» **Exercise prompt**
All lines from the one containing "To uninstall the" down to the one containing "- [ExifTool](https://exiftool.org/)", both ends included, are to be given again exactly; omit the rest of the listing below.

» **Material shown**
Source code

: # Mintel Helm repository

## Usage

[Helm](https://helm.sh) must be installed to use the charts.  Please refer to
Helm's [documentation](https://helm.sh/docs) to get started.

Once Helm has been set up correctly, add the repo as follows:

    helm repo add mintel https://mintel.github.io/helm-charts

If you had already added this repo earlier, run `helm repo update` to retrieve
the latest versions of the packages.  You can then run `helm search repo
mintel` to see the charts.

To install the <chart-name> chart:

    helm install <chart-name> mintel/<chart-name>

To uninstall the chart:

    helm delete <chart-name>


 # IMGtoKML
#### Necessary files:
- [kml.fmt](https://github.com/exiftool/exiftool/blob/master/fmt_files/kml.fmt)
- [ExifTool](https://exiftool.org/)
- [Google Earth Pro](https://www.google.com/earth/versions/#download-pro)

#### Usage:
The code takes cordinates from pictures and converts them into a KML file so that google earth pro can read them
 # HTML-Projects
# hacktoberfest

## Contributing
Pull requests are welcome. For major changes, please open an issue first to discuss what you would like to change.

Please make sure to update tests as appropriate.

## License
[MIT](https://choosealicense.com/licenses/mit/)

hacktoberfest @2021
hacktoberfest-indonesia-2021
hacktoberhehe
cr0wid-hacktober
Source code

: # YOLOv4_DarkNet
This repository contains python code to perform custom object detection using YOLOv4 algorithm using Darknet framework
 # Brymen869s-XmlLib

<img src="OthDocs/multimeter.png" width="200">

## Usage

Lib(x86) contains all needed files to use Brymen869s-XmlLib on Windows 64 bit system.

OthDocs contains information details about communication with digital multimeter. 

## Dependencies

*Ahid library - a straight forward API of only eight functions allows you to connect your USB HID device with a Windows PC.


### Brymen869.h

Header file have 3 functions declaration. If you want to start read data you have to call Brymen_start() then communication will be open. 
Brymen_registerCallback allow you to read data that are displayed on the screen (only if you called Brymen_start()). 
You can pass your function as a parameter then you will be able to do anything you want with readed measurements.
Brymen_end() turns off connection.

» **Reply to the task**
To uninstall the chart:

    helm delete <chart-name>


 # IMGtoKML
#### Necessary files:
- [kml.fmt](https://github.com/exiftool/exiftool/blob/master/fmt_files/kml.fmt)
- [ExifTool](https://exiftool.org/)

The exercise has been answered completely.